The perfect ending is almost too perfect.
“‘Wow, is this AI or something?’” Gaines remembered thinking at the time. (For the record: “No AI was used in the making of this movie at all — we didn’t have to,” Gaines said. “We had this treasure trove of assets that we were able to use.”)
“I even had someone ask me, ‘How did you guys do that? It’s almost like Stewart was making this film before you and he just happened to pass away in the middle of production,’” Gaines said.

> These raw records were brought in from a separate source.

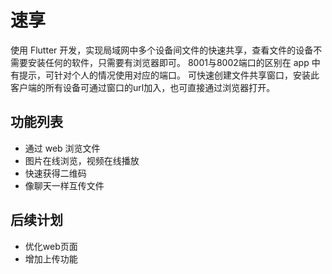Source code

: # 速享

使用 Flutter 开发，实现局域网中多个设备间文件的快速共享，查看文件的设备不需要安装任何的软件，只需要有浏览器即可。
8001与8002端口的区别在 app 中有提示，可针对个人的情况使用对应的端口。
可快速创建文件共享窗口，安装此客户端的所有设备可通过窗口的url加入，也可直接通过浏览器打开。

## 功能列表

- 通过 web 浏览文件
- 图片在线浏览，视频在线播放
- 快速获得二维码
- 像聊天一样互传文件

## 后续计划

- 优化web页面
- 增加上传功能
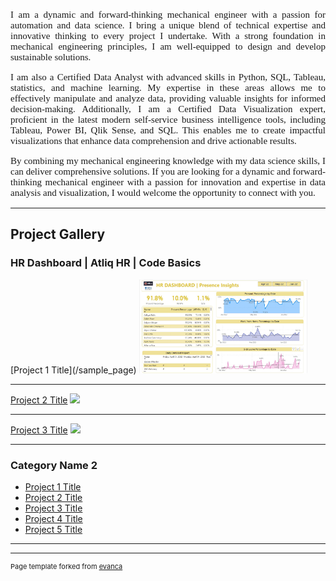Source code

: <p style="font-family: Commissioner; font-size:15px; text-align:justify;">I am a dynamic and forward-thinking mechanical engineer with a passion for automation and data science. I bring a unique blend of technical expertise and innovative thinking to every project I undertake. With a strong foundation in mechanical engineering principles, I am well-equipped to design and develop sustainable solutions.</p>


<p style="font-family: Commissioner; font-size:15px; text-align:justify;">I am also a Certified Data Analyst with advanced skills in Python, SQL, Tableau, statistics, and machine learning. My expertise in these areas allows me to effectively manipulate and analyze data, providing valuable insights for informed decision-making. Additionally, I am a Certified Data Visualization expert, proficient in the latest modern self-service business intelligence tools, including Tableau, Power BI, Qlik Sense, and SQL. This enables me to create impactful visualizations that enhance data comprehension and drive actionable results.</p>

<p style="font-family: Commissioner; font-size:15px; text-align:justify;">By combining my mechanical engineering knowledge with my data science skills, I can deliver comprehensive solutions. If you are looking for a dynamic and forward-thinking mechanical engineer with a passion for innovation and expertise in data analysis and visualization, I would welcome the opportunity to connect with you.</p>


---

<h2 style="font-family: font-family: Commissioner">Project Gallery</h2>

<h3 style="font-family: font-family: Commissioner"> HR Dashboard | Atliq HR | Code Basics</h3>
[Project 1 Title](/sample_page)
<img src="images/Atliq.jpeg?raw=true" height="150vh"/>

---
[Project 2 Title](/pdf/sample_presentation.pdf)
<img src="images/dummy_thumbnail.jpg?raw=true" height="150vh"/>

---
[Project 3 Title](http://example.com/)
<img src="images/dummy_thumbnail.jpg?raw=true"/>

---

### Category Name 2

- [Project 1 Title](http://example.com/)
- [Project 2 Title](http://example.com/)
- [Project 3 Title](http://example.com/)
- [Project 4 Title](http://example.com/)
- [Project 5 Title](http://example.com/)

---




---
<p style="font-size:11px">Page template forked from <a href="https://github.com/evanca/quick-portfolio">evanca</a></p>
<!-- Remove above link if you don't want to attibute -->
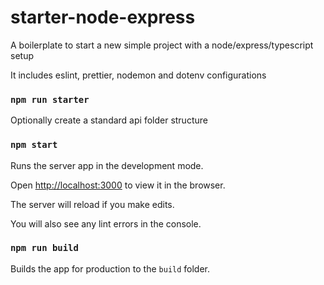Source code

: # starter-node-express

A boilerplate to start a new simple project with a node/express/typescript setup

It includes eslint, prettier, nodemon and dotenv configurations

### `npm run starter`

Optionally create a standard api folder structure

### `npm start`

Runs the server app in the development mode.

Open [http://localhost:3000](http://localhost:3000) to view it in the browser.

The server will reload if you make edits.

You will also see any lint errors in the console.

### `npm run build`

Builds the app for production to the `build` folder.
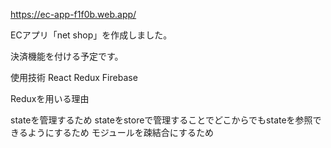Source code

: https://ec-app-f1f0b.web.app/

ECアプリ「net shop」を作成しました。

決済機能を付ける予定です。

使用技術
React
Redux
Firebase

Reduxを用いる理由

stateを管理するため
stateをstoreで管理することでどこからでもstateを参照できるようにするため
モジュールを疎結合にするため

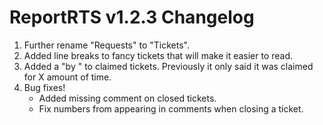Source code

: ReportRTS v1.2.3 Changelog
====================

1. Further rename "Requests" to "Tickets".
2. Added line breaks to fancy tickets that will make it easier to read.
3. Added a "by <username>" to claimed tickets. Previously it only said it was claimed for X amount of time.
4. Bug fixes!
    * Added missing comment on closed tickets.
    * Fix numbers from appearing in comments when closing a ticket.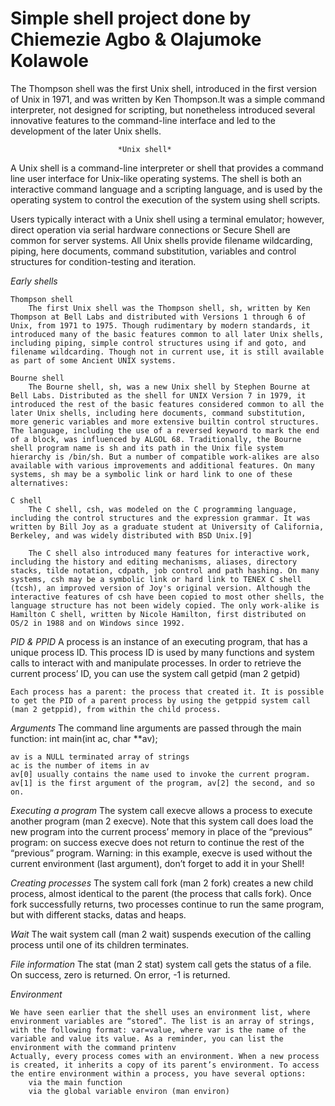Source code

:  Simple shell project done by Chiemezie Agbo & Olajumoke Kolawole 
 ===================================================================================================

The Thompson shell was the first Unix shell, introduced in the first version of Unix in 1971, and was written by Ken Thompson.It was a simple command interpreter, not designed for scripting, but nonetheless introduced several innovative features to the command-line interface and led to the development of the later Unix shells.

							*Unix shell*

A Unix shell is a command-line interpreter or shell that provides a command line user interface for Unix-like operating systems. The shell is both an interactive command language and a scripting language, and is used by the operating system to control the execution of the system using shell scripts.

Users typically interact with a Unix shell using a terminal emulator; however, direct operation via serial hardware connections or Secure Shell are common for server systems. All Unix shells provide filename wildcarding, piping, here documents, command substitution, variables and control structures for condition-testing and iteration.

*Early shells*

	Thompson shell
		The first Unix shell was the Thompson shell, sh, written by Ken Thompson at Bell Labs and distributed with Versions 1 through 6 of Unix, from 1971 to 1975. Though rudimentary by modern standards, it introduced many of the basic features common to all later Unix shells, including piping, simple control structures using if and goto, and filename wildcarding. Though not in current use, it is still available as part of some Ancient UNIX systems.

	Bourne shell
		The Bourne shell, sh, was a new Unix shell by Stephen Bourne at Bell Labs. Distributed as the shell for UNIX Version 7 in 1979, it introduced the rest of the basic features considered common to all the later Unix shells, including here documents, command substitution, more generic variables and more extensive builtin control structures. The language, including the use of a reversed keyword to mark the end of a block, was influenced by ALGOL 68. Traditionally, the Bourne shell program name is sh and its path in the Unix file system hierarchy is /bin/sh. But a number of compatible work-alikes are also available with various improvements and additional features. On many systems, sh may be a symbolic link or hard link to one of these alternatives:

	C shell
		The C shell, csh, was modeled on the C programming language, including the control structures and the expression grammar. It was written by Bill Joy as a graduate student at University of California, Berkeley, and was widely distributed with BSD Unix.[9]

		The C shell also introduced many features for interactive work, including the history and editing mechanisms, aliases, directory stacks, tilde notation, cdpath, job control and path hashing. On many systems, csh may be a symbolic link or hard link to TENEX C shell (tcsh), an improved version of Joy's original version. Although the interactive features of csh have been copied to most other shells, the language structure has not been widely copied. The only work-alike is Hamilton C shell, written by Nicole Hamilton, first distributed on OS/2 in 1988 and on Windows since 1992.


*PID & PPID*
	A process is an instance of an executing program, that has a unique process ID. This process ID is used by many functions and system calls to interact with and manipulate processes. In order to retrieve the current process’ ID, you can use the system call getpid (man 2 getpid)

	Each process has a parent: the process that created it. It is possible to get the PID of a parent process by using the getppid system call (man 2 getppid), from within the child process.

*Arguments*
	The command line arguments are passed through the main function: int main(int ac, char **av);

	av is a NULL terminated array of strings
	ac is the number of items in av
	av[0] usually contains the name used to invoke the current program. av[1] is the first argument of the program, av[2] the second, and so on.

*Executing a program*
	The system call execve allows a process to execute another program (man 2 execve). Note that this system call does load the new program into the current process’ memory in place of the “previous” program: on success execve does not return to continue the rest of the “previous” program.
	Warning: in this example, execve is used without the current environment (last argument), don’t forget to add it in your Shell!

*Creating processes*
	The system call fork (man 2 fork) creates a new child process, almost identical to the parent (the process that calls fork). Once fork successfully returns, two processes continue to run the same program, but with different stacks, datas and heaps.

*Wait*
	The wait system call (man 2 wait) suspends execution of the calling process until one of its children terminates.

*File information*
	The stat (man 2 stat) system call gets the status of a file. On success, zero is returned. On error, -1 is returned.

*Environment*
	
	We have seen earlier that the shell uses an environment list, where environment variables are “stored”. The list is an array of strings, with the following format: var=value, where var is the name of the variable and value its value. As a reminder, you can list the environment with the command printenv
	Actually, every process comes with an environment. When a new process is created, it inherits a copy of its parent’s environment. To access the entire environment within a process, you have several options:
		via the main function
		via the global variable environ (man environ)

There was a small amount of technical tinkering on the final shot of 30 for 30 “Boo-Yah: A Stuart Scott Portrait.” In the original video, a love letter to Scott’s long-distance girlfriend (at the time) Kim (they would marry in 1993 and divorce in 2015; Stuart and Kim share two daughters), Scott “runs back to the camera and adjusts the angle for another take,” Gaines said.
“He does this a few times, and we used the best take,” he continued. “I made the creative decision to have him vanish because his physical self is no longer with us, only his spirit.”
And a big “Boo-Yah” to you, Andrew and Ryan.